--- START ---

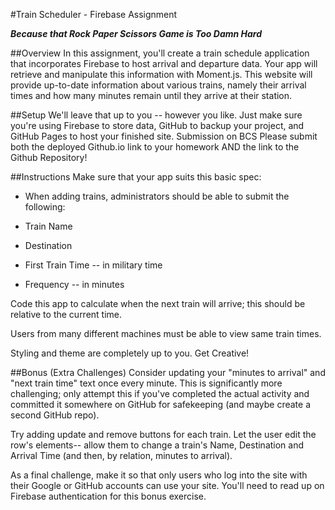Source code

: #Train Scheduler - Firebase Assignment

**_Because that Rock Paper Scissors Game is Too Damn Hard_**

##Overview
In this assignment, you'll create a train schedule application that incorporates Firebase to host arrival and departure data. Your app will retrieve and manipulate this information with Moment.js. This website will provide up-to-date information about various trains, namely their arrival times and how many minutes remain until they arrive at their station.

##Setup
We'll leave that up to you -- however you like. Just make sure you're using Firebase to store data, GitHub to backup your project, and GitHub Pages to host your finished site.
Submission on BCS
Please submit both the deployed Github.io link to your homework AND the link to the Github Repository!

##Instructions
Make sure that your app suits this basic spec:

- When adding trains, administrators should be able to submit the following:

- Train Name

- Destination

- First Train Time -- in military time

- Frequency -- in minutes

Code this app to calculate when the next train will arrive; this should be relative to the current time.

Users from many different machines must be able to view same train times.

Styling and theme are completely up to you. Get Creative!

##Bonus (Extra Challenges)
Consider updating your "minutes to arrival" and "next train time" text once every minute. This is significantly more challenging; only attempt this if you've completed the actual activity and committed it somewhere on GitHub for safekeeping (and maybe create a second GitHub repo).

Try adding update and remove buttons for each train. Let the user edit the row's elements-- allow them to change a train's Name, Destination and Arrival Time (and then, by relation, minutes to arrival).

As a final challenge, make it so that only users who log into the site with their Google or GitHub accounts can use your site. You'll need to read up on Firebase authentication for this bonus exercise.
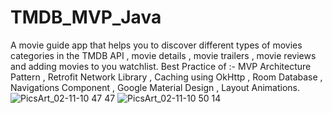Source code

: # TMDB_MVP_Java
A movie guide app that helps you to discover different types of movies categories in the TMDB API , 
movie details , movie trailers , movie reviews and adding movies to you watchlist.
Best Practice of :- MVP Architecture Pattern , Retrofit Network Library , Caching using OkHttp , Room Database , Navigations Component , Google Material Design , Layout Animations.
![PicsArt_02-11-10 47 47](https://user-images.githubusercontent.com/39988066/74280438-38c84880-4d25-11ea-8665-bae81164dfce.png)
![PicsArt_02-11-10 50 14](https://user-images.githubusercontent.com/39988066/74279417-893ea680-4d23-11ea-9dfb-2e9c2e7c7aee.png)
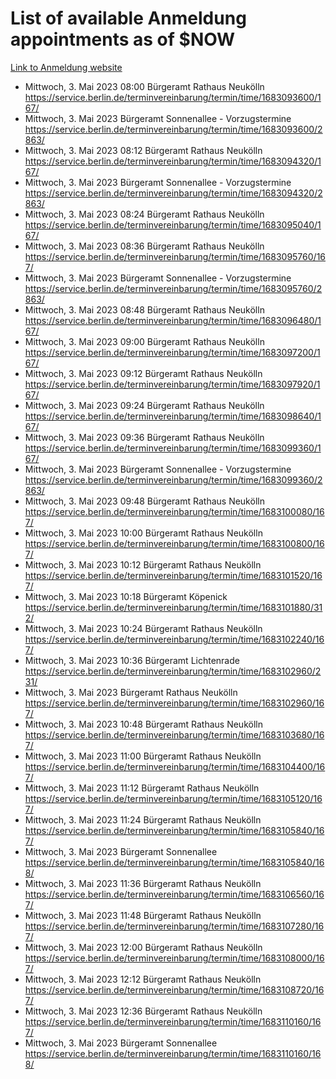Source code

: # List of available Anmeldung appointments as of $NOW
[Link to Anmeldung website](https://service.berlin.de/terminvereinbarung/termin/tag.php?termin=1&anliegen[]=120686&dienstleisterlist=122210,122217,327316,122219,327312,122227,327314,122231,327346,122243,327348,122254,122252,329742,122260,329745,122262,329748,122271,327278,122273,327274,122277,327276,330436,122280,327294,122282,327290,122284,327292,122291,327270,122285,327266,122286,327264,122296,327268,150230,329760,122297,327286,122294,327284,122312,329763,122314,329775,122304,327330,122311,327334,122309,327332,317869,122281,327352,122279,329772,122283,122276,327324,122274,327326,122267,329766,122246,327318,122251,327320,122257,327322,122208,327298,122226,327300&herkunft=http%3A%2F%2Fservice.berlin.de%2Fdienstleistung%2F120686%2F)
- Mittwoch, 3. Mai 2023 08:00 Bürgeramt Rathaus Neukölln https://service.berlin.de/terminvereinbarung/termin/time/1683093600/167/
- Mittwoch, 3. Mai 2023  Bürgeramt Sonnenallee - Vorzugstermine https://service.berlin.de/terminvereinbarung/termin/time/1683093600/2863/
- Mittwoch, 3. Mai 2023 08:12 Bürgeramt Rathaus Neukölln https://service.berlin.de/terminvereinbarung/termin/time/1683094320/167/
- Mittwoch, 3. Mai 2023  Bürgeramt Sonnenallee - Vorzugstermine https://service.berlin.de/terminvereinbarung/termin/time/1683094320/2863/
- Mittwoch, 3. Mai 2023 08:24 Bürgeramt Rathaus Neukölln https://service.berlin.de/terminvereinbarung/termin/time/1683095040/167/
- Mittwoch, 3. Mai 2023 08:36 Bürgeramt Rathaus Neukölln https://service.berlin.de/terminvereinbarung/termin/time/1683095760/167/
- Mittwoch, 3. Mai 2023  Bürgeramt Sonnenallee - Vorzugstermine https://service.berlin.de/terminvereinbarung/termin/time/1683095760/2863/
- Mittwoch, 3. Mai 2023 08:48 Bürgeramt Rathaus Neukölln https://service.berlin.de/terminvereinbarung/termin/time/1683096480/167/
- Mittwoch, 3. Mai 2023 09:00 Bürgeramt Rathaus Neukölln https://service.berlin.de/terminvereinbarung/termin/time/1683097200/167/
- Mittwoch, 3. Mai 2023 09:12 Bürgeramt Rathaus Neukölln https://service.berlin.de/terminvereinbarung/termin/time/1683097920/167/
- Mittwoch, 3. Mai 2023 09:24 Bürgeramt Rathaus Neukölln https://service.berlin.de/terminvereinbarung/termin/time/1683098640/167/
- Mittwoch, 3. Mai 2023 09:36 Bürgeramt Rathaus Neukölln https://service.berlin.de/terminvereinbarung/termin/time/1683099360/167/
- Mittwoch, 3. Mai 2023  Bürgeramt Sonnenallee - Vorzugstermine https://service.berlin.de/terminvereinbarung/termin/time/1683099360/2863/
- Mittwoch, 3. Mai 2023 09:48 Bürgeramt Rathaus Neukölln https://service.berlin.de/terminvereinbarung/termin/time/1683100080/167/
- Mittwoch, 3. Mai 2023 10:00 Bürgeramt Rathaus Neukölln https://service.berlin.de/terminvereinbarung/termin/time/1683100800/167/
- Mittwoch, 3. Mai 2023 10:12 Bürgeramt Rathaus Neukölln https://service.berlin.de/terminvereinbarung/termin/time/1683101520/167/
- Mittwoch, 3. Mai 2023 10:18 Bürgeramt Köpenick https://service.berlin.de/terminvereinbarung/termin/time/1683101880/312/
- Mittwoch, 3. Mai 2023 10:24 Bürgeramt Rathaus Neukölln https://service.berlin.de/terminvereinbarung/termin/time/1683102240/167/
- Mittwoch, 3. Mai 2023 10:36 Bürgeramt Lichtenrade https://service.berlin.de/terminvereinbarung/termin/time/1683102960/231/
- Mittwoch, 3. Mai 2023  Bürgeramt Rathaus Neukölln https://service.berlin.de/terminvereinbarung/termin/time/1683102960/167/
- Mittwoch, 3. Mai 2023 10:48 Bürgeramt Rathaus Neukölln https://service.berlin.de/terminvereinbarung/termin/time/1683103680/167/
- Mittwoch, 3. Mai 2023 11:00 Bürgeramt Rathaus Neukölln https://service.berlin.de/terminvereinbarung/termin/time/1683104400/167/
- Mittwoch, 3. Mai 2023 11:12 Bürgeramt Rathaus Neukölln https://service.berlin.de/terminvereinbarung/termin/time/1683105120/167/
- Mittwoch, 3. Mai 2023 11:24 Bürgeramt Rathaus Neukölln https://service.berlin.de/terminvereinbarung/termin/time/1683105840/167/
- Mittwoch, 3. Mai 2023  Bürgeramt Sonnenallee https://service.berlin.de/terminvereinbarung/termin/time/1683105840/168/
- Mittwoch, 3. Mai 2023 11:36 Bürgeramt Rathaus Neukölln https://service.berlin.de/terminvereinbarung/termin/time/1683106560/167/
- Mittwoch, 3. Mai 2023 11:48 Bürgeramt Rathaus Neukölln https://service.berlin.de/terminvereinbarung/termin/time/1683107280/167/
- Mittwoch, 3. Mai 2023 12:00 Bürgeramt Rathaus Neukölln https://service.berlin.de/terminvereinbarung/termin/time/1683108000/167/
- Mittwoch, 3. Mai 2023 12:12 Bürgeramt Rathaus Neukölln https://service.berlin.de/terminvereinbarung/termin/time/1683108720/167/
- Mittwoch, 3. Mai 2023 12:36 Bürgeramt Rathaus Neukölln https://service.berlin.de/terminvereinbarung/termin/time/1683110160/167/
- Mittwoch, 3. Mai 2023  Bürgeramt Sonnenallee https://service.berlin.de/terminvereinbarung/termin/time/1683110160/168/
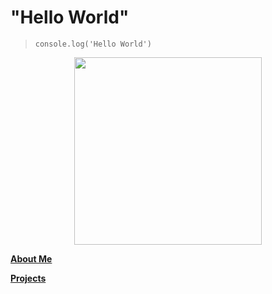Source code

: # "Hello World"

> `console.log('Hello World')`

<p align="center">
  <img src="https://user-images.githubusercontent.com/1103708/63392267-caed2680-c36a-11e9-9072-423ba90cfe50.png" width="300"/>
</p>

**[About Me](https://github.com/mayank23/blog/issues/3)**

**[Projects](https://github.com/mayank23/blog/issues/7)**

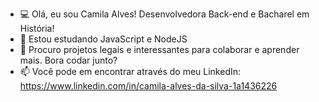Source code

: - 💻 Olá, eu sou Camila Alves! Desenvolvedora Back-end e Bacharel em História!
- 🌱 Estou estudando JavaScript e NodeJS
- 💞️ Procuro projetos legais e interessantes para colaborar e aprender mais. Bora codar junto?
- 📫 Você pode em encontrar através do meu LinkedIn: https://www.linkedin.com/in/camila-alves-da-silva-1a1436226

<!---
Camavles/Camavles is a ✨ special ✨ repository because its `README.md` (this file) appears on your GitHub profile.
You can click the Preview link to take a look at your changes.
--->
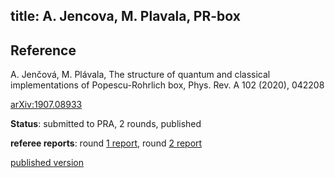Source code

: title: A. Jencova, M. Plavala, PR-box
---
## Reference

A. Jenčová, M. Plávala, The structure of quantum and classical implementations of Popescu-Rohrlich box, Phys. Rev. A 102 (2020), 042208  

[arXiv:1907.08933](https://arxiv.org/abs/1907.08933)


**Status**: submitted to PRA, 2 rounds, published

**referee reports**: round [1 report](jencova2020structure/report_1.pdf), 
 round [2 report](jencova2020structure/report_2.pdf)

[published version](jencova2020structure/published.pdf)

--- END ---

• WHAT THIS TASK INVOLVES
Please give back exactly the lines of the listing above that run from the one containing "- Mittwoch, 3. Mai 2023 09:24" through the one containing "- Mittwoch, 3. Mai 2023 09:48", and only those.

• TASK RESPONSE
- Mittwoch, 3. Mai 2023 09:24 Bürgeramt Rathaus Neukölln https://service.berlin.de/terminvereinbarung/termin/time/1683098640/167/
- Mittwoch, 3. Mai 2023 09:36 Bürgeramt Rathaus Neukölln https://service.berlin.de/terminvereinbarung/termin/time/1683099360/167/
- Mittwoch, 3. Mai 2023  Bürgeramt Sonnenallee - Vorzugstermine https://service.berlin.de/terminvereinbarung/termin/time/1683099360/2863/
- Mittwoch, 3. Mai 2023 09:48 Bürgeramt Rathaus Neukölln https://service.berlin.de/terminvereinbarung/termin/time/1683100080/167/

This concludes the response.